Rasulullah saw hidup dalam satu masyarakat yang berbagai tindak kejahatan telah membudaya dan berurat berakar dalam kehidupan masyarakat. Misalnya, tradisi perang suku dan budaya minuman keras.
Masyarakat saat itu berada dalam kondisi hilang adab (loss of adab). Mereka tidak beradab kepada Allah. Mereka mengakui Allah sebagai Tuhan mereka, tetapi mereka juga mengangkat makhluk-makhluk sebagai tuhan. Mereka memuliakan manusia bukan atas dasar taqwa dan akhlak mulia. Mereka pun tidak tahu bagaimana harusnya memperlakukan anak-anak mereka sendiri.
Maka, Rasulullah saw memulai perubahan masyarakatnya itu dengan mengubah manusianya. Beliau mendidik masyarakat dengan mengubah pandangan hidup (worldview) mereka terhadap Tuhan, manusia, dan juga terhadap ilmu.
Inilah yang pertama kali diperintahkan melalui wahyu yang pertama turun: “Iqra! Bacalah dengan nama Tuhanmu yang menciptakan. Yang menciptakan manusia al-alaq; Bacalah, dan Tuhanmu sungguh sangat mulia; yang mengajarkan manusia dengan qalam; yang mengajar manusia apa yang tidak diketahuinya.”

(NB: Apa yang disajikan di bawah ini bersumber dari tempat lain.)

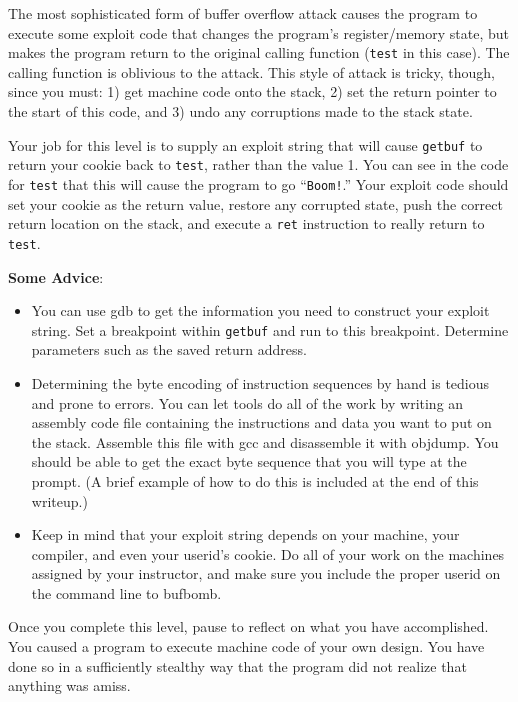 \documentclass[11pt]{article}
\begin{document}
The most sophisticated form of buffer overflow attack causes the
program to execute some exploit code that changes the program's
register/memory state, but makes the program return to the original
calling function (\texttt{test} in this case).  The calling function
is oblivious to the attack.  This style of attack is tricky, though,
since you must: 1) get machine code onto the stack, 2) set the return
pointer to the start of this code, and 3) undo any corruptions made to
the stack state.

Your job for this level is to supply an exploit string that will cause
{\tt getbuf} to return your cookie back to \texttt{test}, rather than
the value 1.  You can see in the code for {\tt test} that this will
cause the program to go ``{\tt Boom!}.''  Your exploit code should set
your cookie as the return value, restore any corrupted state, push the
correct return location on the stack, and execute a {\tt ret}
instruction to really return to {\tt test}.

{\bf Some Advice}:
\begin{itemize}

\item 
You can use {\sc gdb} to get the information you need to construct
your exploit string.  Set a breakpoint within {\tt getbuf} and run to
this breakpoint.  Determine parameters such as the saved return
address.

\item
Determining the byte encoding of instruction sequences by hand is
tedious and prone to errors.  You can let tools do all of the work by
writing an assembly code file containing the instructions and data you
want to put on the stack.  Assemble this file with {\sc gcc} and
disassemble it with {\sc objdump}.  You should be able to get the
exact byte sequence that you will type at the prompt.  
(A brief example of how to do this is included at the end of this writeup.)

\item
Keep in mind that your exploit string depends on your machine, your
compiler, and even your userid's cookie.  Do all of your work on the
machines assigned by your instructor, and make sure you include the
proper userid on the command line to {\sc bufbomb}.
\end{itemize}

Once you complete this level, pause to reflect on what you have
accomplished.  You caused a program to execute machine code of your
own design.  You have done so in a sufficiently stealthy way that the
program did not realize that anything was amiss.
\end{document}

Inilah adab yang sangat mendasar yang harus ditanamkan pada diri manusia sejak awal mula ia menjalani proses pendidikan. Bahwa, manusia itu makhluk Allah yang Maha Mulia dan yang mengajar manusia. Ilmu yang didapat manusia adalah dari Allah. Dengan menyadari hakikat manusia seperti itu, maka manusia akan semakin bersungguh-sungguh dalam mencari ilmu dan tidak sombong atas prestasi keilmuan yang diraihnya.
Jadi, memahami hakikat segala sesuatu dan menyikapinya dengan betul itulah yang dimaksud dengan adab. Adab kepada Allah, adab kepada Rasul, adab terhadap guru, adab terhadap ilmu, dan seterusnya, harus menjadi prioritas dalam proses penanamannya dalam diri setiap manusia.
Salah paham terhadap hakikat sesuatu, berdampak pada hilangnya adab. Misalnya, ketidakpahaman terhadap hakikat ilmu, tidak paham derajat ilmu, maka akan menyebabkan seorang pelajar tidak beradab kepada ilmu. Mungkin ia tidak mendapatkan pemahaman tentang ilmu yang benar, sehingga ia tidak merasakan kedamaian dan kelezatan ilmu.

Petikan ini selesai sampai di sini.